Commentary on: A weak scientific basis for gaming disorder: Let us err on the side of caution (van Rooij et al., 2018)

Journal of Behavioral Addictions
Authors:
Hans-Jürgen Rumpf
,
Sophia Achab
,
Joël Billieux
,
Henrietta Bowden-Jones
,
Natacha Carragher
,
Zsolt Demetrovics
,
Susumu Higuchi
,
Daniel L. King
,
Karl Mann
,
Marc Potenza
,
John B. Saunders
,
Max Abbott
,
Atul Ambekar
,
Osman Tolga Aricak
,
Sawitri Assanangkornchai
,
Norharlina Bahar
,
Guilherme Borges
,
Matthias Brand
,
Elda Mei-Lo Chan
,
Thomas Chung
,
Jeff Derevensky
,
Ahmad El Kashef
,
Michael Farrell
,
Naomi A. Fineberg
,
Claudia Gandin
,
Douglas A. Gentile
,
Mark D. Griffiths
,
Anna E. Goudriaan
,
Marie Grall-Bronnec
,
Wei Hao
,
David C. Hodgins
,
Patrick Ip
,
Orsolya Király
,
Hae Kook Lee
,
Daria Kuss
,
Jeroen S. Lemmens
,
Jiang Long
,
Olatz Lopez-Fernandez
,
Satoko Mihara
,
Nancy M. Petry
,
Halley M. Pontes
,
Afarin Rahimi-Movaghar
,
Florian Rehbein
,
Jürgen Rehm
,
Emanuele Scafato
,
Manoi Sharma
,
Daniel Spritzer
,
Dan J. Stein
,
Philip Tam
,
Aviv Weinstein
,
Hans-Ulrich Wittchen
,
Klaus Wölfling
,
Daniele Zullino
, and
Vladimir Poznyak

The proposed introduction of gaming disorder (GD) in the 11th revision of the International Classification of Diseases (ICD-11) developed by the World Health Organization (WHO) has led to a lively debate over the past year.
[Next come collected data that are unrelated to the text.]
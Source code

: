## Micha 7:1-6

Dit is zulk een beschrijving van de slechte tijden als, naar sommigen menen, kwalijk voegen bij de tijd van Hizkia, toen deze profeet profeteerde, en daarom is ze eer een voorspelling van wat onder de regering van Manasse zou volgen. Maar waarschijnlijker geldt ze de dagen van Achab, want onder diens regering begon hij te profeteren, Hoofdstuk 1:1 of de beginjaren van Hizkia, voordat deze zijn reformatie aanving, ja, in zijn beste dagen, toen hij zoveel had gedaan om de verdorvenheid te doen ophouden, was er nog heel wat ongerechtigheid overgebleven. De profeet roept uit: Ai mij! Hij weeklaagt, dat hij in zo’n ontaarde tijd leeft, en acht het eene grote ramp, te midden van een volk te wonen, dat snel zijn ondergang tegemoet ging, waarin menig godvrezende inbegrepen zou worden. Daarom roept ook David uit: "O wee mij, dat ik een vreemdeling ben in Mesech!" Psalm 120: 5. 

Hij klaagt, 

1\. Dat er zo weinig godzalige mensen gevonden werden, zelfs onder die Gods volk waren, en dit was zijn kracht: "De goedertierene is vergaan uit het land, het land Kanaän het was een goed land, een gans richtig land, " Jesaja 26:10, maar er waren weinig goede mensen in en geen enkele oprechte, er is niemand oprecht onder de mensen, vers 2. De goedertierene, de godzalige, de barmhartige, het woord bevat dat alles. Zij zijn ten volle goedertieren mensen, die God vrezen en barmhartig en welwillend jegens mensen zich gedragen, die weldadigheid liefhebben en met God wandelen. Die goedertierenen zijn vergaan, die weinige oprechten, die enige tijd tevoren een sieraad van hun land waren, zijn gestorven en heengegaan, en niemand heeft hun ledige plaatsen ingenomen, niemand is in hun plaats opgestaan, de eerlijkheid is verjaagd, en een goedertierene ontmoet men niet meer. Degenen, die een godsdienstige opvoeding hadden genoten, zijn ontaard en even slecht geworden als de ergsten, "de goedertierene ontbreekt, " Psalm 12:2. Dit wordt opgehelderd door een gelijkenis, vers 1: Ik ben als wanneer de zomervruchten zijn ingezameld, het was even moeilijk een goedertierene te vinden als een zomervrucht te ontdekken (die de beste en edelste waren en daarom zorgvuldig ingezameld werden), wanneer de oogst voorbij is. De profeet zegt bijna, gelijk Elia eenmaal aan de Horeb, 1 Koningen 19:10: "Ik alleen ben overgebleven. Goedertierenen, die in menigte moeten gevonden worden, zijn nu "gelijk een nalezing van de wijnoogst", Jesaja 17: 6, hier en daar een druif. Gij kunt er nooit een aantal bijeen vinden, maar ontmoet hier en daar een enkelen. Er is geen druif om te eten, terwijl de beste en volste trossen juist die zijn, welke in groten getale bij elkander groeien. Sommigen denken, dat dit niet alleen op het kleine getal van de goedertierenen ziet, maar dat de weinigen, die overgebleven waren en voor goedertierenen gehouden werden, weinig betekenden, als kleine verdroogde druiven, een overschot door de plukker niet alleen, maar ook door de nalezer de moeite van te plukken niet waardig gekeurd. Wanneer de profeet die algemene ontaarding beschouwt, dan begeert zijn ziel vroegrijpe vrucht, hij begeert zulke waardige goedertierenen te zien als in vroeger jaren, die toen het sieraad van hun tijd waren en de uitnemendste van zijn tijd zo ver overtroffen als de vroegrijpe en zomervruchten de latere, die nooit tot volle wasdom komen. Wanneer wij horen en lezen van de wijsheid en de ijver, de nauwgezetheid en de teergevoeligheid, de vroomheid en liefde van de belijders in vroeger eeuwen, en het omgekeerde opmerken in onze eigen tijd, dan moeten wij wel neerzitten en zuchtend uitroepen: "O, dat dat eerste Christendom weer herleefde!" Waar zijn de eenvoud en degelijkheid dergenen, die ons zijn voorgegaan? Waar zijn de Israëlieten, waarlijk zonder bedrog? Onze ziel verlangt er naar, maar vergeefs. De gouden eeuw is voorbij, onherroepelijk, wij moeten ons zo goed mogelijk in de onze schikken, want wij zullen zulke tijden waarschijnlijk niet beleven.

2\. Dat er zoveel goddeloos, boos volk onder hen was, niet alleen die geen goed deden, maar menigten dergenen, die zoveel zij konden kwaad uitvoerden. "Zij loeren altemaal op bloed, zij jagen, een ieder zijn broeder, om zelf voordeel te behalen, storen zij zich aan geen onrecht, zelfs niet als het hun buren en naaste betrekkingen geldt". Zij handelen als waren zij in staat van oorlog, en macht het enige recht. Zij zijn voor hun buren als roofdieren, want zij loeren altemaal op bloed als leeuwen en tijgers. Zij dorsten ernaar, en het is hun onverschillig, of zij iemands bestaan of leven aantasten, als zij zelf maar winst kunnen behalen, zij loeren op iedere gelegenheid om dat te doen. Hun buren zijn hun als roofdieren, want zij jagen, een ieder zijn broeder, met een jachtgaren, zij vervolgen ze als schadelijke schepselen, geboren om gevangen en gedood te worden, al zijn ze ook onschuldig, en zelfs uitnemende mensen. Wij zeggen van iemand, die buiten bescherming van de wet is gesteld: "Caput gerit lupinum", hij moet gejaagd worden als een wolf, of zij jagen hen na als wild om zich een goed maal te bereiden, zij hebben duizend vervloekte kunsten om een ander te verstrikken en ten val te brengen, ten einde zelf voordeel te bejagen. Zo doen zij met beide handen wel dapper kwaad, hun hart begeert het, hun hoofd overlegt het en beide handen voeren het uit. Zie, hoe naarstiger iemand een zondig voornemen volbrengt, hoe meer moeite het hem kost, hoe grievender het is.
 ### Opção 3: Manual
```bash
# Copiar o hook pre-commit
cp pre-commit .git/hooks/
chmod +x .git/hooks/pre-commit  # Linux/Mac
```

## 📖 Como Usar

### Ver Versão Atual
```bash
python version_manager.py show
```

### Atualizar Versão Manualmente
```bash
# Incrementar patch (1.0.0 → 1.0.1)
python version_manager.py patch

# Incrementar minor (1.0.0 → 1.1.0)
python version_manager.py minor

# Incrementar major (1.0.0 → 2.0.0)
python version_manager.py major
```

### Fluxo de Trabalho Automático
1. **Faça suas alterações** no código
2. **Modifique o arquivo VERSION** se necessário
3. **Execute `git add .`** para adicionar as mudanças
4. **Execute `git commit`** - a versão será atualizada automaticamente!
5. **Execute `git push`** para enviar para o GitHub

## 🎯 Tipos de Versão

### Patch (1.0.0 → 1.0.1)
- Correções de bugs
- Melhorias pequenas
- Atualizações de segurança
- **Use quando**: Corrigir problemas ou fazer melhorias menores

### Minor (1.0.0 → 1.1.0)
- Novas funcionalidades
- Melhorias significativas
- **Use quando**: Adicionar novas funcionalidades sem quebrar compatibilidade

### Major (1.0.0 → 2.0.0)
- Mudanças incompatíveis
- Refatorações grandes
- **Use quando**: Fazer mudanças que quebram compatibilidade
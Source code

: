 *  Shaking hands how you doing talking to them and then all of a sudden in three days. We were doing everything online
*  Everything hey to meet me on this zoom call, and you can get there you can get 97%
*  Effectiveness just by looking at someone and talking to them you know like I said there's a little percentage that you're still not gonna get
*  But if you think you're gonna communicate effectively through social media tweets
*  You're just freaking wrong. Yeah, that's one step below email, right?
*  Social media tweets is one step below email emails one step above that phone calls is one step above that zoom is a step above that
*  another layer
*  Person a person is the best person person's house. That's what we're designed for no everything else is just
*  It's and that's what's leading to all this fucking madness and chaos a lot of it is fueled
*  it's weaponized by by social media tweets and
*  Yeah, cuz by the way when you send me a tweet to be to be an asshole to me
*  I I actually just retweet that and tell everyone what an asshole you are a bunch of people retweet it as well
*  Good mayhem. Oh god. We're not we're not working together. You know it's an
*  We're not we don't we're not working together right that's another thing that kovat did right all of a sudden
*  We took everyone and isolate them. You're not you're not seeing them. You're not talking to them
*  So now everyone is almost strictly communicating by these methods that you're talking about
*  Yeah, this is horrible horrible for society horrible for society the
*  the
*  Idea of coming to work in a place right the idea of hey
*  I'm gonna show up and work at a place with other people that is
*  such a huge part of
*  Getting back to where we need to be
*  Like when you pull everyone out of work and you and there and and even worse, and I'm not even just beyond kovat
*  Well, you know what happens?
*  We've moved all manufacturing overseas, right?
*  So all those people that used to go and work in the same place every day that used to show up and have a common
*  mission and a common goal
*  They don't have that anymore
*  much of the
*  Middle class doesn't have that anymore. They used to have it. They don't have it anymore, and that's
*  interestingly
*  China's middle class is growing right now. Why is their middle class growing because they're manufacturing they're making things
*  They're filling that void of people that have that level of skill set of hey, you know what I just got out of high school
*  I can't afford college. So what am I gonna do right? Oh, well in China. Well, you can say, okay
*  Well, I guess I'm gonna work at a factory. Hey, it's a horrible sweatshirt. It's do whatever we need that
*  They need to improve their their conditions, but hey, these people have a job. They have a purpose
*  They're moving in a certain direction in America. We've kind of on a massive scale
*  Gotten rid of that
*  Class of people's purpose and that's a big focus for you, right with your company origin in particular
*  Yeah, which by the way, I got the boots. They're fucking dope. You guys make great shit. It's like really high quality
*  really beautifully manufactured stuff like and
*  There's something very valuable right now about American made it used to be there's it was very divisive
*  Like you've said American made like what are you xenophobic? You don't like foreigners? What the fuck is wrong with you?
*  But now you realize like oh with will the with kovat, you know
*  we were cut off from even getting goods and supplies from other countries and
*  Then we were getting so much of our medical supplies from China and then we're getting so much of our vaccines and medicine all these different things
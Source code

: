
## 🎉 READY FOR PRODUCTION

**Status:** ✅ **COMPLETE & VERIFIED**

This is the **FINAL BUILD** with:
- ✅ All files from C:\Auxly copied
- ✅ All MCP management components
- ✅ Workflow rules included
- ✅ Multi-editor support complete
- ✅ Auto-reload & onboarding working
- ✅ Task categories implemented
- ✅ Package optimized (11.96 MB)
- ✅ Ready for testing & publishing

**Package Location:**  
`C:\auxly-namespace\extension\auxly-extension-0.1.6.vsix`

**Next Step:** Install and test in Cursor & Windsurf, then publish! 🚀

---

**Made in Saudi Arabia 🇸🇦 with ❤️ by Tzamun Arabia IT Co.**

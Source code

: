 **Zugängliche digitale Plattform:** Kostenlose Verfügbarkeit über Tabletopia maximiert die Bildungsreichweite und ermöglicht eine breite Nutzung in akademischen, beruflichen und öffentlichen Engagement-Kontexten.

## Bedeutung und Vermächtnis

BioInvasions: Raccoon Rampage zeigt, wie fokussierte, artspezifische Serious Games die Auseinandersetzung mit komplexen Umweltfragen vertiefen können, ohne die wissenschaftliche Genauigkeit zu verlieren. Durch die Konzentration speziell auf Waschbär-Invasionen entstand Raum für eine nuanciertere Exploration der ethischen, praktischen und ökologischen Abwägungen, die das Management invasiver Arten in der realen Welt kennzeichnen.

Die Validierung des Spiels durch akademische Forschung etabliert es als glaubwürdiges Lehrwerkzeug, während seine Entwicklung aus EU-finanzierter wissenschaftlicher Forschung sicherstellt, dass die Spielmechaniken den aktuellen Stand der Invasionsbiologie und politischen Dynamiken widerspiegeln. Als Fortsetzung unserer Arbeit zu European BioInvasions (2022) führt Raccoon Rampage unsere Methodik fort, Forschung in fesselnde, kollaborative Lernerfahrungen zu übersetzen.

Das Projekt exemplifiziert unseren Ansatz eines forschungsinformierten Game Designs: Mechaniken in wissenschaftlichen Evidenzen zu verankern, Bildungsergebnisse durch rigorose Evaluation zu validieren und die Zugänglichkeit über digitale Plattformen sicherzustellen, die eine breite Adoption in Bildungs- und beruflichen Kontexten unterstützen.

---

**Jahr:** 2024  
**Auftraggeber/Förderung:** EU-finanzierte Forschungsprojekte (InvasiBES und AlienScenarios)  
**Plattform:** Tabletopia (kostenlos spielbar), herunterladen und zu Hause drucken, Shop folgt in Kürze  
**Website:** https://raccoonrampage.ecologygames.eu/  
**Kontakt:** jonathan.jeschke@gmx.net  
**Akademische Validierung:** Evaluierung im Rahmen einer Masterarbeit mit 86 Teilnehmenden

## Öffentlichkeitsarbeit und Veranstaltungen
Besides the broad support for the decision in the academic press, a recent publication by van Rooij et al. (2018) repeated the criticism raised against the inclusion of GD in ICD-11 by Aarseth et al. (2017). We argue that this group of researchers fails to recognize the clinical and public health considerations, which support the WHO perspective. It is important to recognize a range of biases that may influence this debate; in particular, the gaming industry may wish to diminish its responsibility by claiming that GD is not a public health problem, a position which maybe supported by arguments from scholars based in media psychology, computer games research, communication science, and related disciplines. However, just as with any other disease or disorder in the ICD-11, the decision whether or not to include GD is based on clinical evidence and public health needs. Therefore, we reiterate our conclusion that including GD reflects the essence of the ICD and will facilitate treatment and prevention for those who need it.